Individuo y sociedad

Diferentes aproximaciones tratan tanto de separar como de identificar al individuo y a su sociedad, lo que remite, en varias ocasiones, a buscar la primacía de uno u otra. Así, se habla tanto de que las personas son lo realmente importante, como de que las personas son el problema (por no ser como deben ser...), de la necesidad de transformar las organizaciones como de considerarlas como un reducto monolítico de poder sin fisuras de ningún tipo.

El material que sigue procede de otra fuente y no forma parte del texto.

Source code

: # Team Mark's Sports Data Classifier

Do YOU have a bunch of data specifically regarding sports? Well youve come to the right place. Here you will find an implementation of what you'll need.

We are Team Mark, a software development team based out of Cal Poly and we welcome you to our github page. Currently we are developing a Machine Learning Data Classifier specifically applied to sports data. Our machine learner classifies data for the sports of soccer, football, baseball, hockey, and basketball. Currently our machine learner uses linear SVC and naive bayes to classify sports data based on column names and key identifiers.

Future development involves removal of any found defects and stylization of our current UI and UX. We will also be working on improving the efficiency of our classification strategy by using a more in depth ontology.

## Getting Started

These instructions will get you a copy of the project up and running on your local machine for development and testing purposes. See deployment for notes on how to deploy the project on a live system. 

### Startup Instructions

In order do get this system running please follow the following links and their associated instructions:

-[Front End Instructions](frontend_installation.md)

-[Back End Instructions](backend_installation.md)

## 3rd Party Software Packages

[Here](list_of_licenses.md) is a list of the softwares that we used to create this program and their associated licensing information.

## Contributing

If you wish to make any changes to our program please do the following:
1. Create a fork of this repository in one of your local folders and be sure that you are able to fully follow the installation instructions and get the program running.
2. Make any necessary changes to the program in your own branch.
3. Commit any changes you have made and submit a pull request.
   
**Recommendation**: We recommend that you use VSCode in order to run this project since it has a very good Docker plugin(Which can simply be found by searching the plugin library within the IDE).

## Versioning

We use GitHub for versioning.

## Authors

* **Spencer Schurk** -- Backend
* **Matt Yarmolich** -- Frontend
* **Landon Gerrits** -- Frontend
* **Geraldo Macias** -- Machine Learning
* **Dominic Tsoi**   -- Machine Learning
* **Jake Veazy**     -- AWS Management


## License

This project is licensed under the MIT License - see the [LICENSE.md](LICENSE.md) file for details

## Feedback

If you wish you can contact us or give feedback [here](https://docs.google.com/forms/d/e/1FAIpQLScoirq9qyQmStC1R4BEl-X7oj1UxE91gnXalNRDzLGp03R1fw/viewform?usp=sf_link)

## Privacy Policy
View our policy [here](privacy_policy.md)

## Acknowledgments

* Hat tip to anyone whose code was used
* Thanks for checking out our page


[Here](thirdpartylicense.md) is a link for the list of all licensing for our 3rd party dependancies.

Individuo y sociedad constituyen dos planos que se entrecruzan constantemente, dialécticamente, de forma difícilmente distinguible. De hecho, la historia de cada uno de nosotros constituye, invariablemente, un plano de socialización desde el momento de nacer. Esta socialización consiste en un complejo desequilibrio entre el deseo y el poder, adopte este la forma que adopte (el padre, las normas sociales, la religión, la ley, la institución...); es decir, la sociedad nos permite ser seres sociales al tiempo que castra (parcialmente) nuestros deseos más primigenios. Pero, a su vez, una sociedad es impensable sin los individuos que la componen, y sus planos de relación, transacción, afecto, conflicto, interés...

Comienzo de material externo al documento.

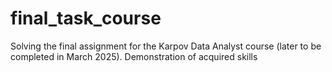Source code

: # final_task_course
Solving the final assignment for the Karpov Data Analyst course (later to be completed in March 2025). Demonstration of acquired skills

Así, con Castoriadis, podemos decir: “La psique no es un mecanismo racional bien lubricado. Es esencialmente imaginación radical, un flujo perpetuo de representaciones, deseos y afectos. [...] En sus niveles profundos, la psique –el inconsciente- es amoral, pero también asocial y acósmica. [...] Tenemos razones para luchar por una transformación de la sociedad, por unas instituciones verdaderamente democráticas, por la expulsión de la producción y la economía del lugar central que han venido a ocupar en el mundo contemporáneo, por una educación orientada a la autonomía y no sólo a la adquisición de competencias profesionales. Pero hemos de mirar de frente la realidad –aquí, fundamentalmente, la realidad psíquica: una sociedad mucho más humana es posible y deseable, pero un ser humano angelical no es ni lo uno ni lo otro.”[1]

Para tratar el tema de la intervención en las organizaciones vamos, pues, a situarnos en este plano de inserción/deserción entre individuo y sociedad.

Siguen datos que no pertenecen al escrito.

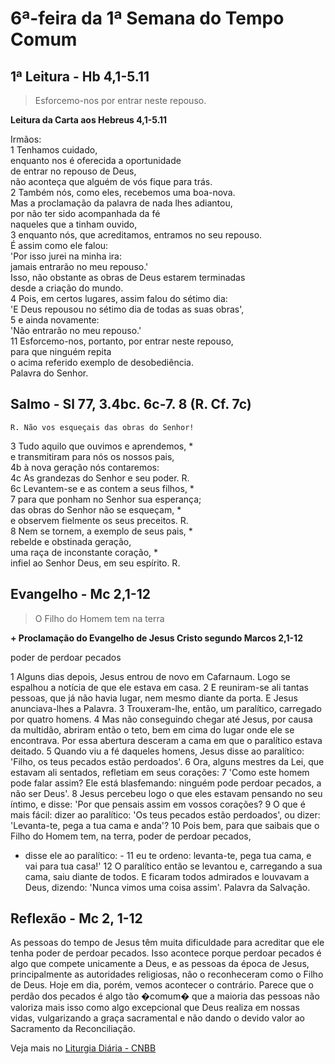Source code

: # 6ª-feira da 1ª Semana do Tempo Comum

## 1ª Leitura - Hb 4,1-5.11

> Esforcemo-nos por entrar neste repouso.

**Leitura da Carta aos Hebreus 4,1-5.11**

Irmãos:    
1 Tenhamos cuidado,   
 enquanto nos é oferecida a oportunidade   
 de entrar no repouso de Deus,   
 não aconteça que alguém de vós fique para trás.    
2 Também nós, como eles, recebemos uma boa-nova.   
 Mas a proclamação da palavra de nada lhes adiantou,   
 por não ter sido acompanhada da fé   
 naqueles que a tinham ouvido,    
3 enquanto nós, que acreditamos, entramos no seu repouso.   
 É assim como ele falou:   
 'Por isso jurei na minha ira:   
 jamais entrarão no meu repouso.'   
 Isso, não obstante as obras de Deus estarem terminadas   
 desde a criação do mundo.    
4 Pois, em certos lugares, assim falou do sétimo dia:   
 'E Deus repousou no sétimo dia de todas as suas obras',    
5 e ainda novamente:   
 'Não entrarão no meu repouso.'    
11 Esforcemo-nos, portanto, por entrar neste repouso,   
 para que ninguém repita   
 o acima referido exemplo de desobediência.   
 Palavra do Senhor.

## Salmo - Sl 77, 3.4bc. 6c-7. 8 (R. Cf. 7c)

`R. Não vos esqueçais das obras do Senhor!`

3 Tudo aquilo que ouvimos e aprendemos, *   
 e transmitiram para nós os nossos pais,    
4b à nova geração nós contaremos:    
4c As grandezas do Senhor e seu poder. R.    
6c Levantem-se e as contem a seus filhos, *    
7 para que ponham no Senhor sua esperança;   
 das obras do Senhor não se esqueçam, *   
 e observem fielmente os seus preceitos. R.    
8 Nem se tornem, a exemplo de seus pais, *   
 rebelde e obstinada geração,   
 uma raça de inconstante coração, *   
 infiel ao Senhor Deus, em seu espírito. R.

## Evangelho - Mc 2,1-12

> O Filho do Homem tem na terra

**+ Proclamação do Evangelho de Jesus Cristo segundo Marcos 2,1-12**

poder de perdoar pecados 
 
1 Alguns dias depois, 
 Jesus entrou de novo em Cafarnaum. 
 Logo se espalhou a notícia de que ele estava em casa. 
2 E reuniram-se ali tantas pessoas, 
 que já não havia lugar, nem mesmo diante da porta. 
 E Jesus anunciava-lhes a Palavra. 
3 Trouxeram-lhe, então, um paralítico, 
 carregado por quatro homens. 
4 Mas não conseguindo chegar até Jesus, 
 por causa da multidão, 
 abriram então o teto, 
 bem em cima do lugar onde ele se encontrava. 
 Por essa abertura desceram a cama 
 em que o paralítico estava deitado. 
5 Quando viu a fé daqueles homens, 
 Jesus disse ao paralítico: 
 'Filho, os teus pecados estão perdoados'. 
6 Ora, alguns mestres da Lei, que estavam ali sentados, 
 refletiam em seus corações: 
7 'Como este homem pode falar assim? 
 Ele está blasfemando: 
 ninguém pode perdoar pecados, a não ser Deus'. 
8 Jesus percebeu logo 
 o que eles estavam pensando no seu íntimo, 
 e disse: 'Por que pensais assim em vossos corações? 
9 O que é mais fácil: 
 dizer ao paralítico: 'Os teus pecados estão perdoados', 
 ou dizer: 'Levanta-te, pega a tua cama e anda'? 
10 Pois bem, para que saibais que o Filho do Homem 
 tem, na terra, poder de perdoar pecados, 
 - disse ele ao paralítico: - 
11 eu te ordeno: 
 levanta-te, pega tua cama, e vai para tua casa!' 
12 O paralítico então se levantou 
 e, carregando a sua cama, saiu diante de todos. 
 E ficaram todos admirados e louvavam a Deus, dizendo: 
 'Nunca vimos uma coisa assim'. 
 Palavra da Salvação.

## Reflexão - Mc 2, 1-12

As pessoas do tempo de Jesus têm muita dificuldade para acreditar que ele tenha poder de perdoar pecados. Isso acontece porque perdoar pecados é algo que compete unicamente a Deus, e as pessoas da época de Jesus, principalmente as autoridades religiosas, não o reconheceram como o Filho de Deus. Hoje em dia, porém, vemos acontecer o contrário. Parece que o perdão dos pecados é algo tão �comum� que a maioria das pessoas não valoriza mais isso como algo excepcional que Deus realiza em nossas vidas, vulgarizando a graça sacramental e não dando o devido valor ao Sacramento da Reconciliação.

Veja mais no [Liturgia Diária - CNBB](http://liturgiadiaria.cnbb.org.br/app/user/user/UserView.php?ano=2017&mes=1&dia=13)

La potencia del trabajo cognitivo

La sociedad capitalista es la más dinámica que jamás ha existido, aunque se mueva siempre entre desterritorializaciones y posteriores reterritorializaciones, es decir, entre innovaciones abiertas y su posterior cierre por control. Pero, curiosamente –o no tanto-, desde hace tres décadas se nos presenta como un poder monolítico, sin fisuras de ningún tipo, inalterable... Como un tótem.[2]

Aun cuando no voy a hacer aquí ningún tratado sociopolítico sobre el tema, sí hay tres aspectos que, creo, merecen la atención:

  • La llamada globalización, consecuencia inmediata del derrumbe del sistema soviético (es decir, de la polarización), ha alejado definitivamente los centros de poder sobre nuestras vidas, hasta hacerlos invisibles –salvo cuando saltan los escándalos-, casi “divinos”. El Imperio no tiene ubicación, es un no lugar.[3]
  • Los espacios públicos –incluyendo la política- han sido destruidos, reconducidos al mercado y a sus leyes, por lo que la expresión ciudadana carece de ámbito de aparición –y esto incluye las redes sociales...
  • La naturaleza del trabajo se ha transformado, con la masividad del trabajo cognitivo, pero, al producirse en estructuras (de poder) relativas al trabajo abstracto, este fenómeno ha descompuesto el trabajo, fraccionándolo en mil formas (parcialidad, eventualidad, temporalidad, intermitencia, etc.) y destruyendo así su cohesión corporativa.

Sin embargo, la emergencia del trabajo cognitivo no es una moda, o la voluntad de algún iluminado, sino la consecuencia lógica de la dinámica del sistema: En efecto, a medida que las diferenciaciones tecnológicas desaparecen –por su disponibilidad general, que no universal-, el sistema sólo puede seguir activo –aumentando la productividad por hora trabajada- a través de la aplicación del trabajo cognitivo a las tareas especificadas, y cuanto más a fondo, mejor. Este es el verdadero origen -y no ningún humanismo, ningún descubrimiento científico- de la tan repetida, en discursos de todo tipo, llamada a considerar a la persona “el centro de la actividad”, a la creatividad, a la innovación...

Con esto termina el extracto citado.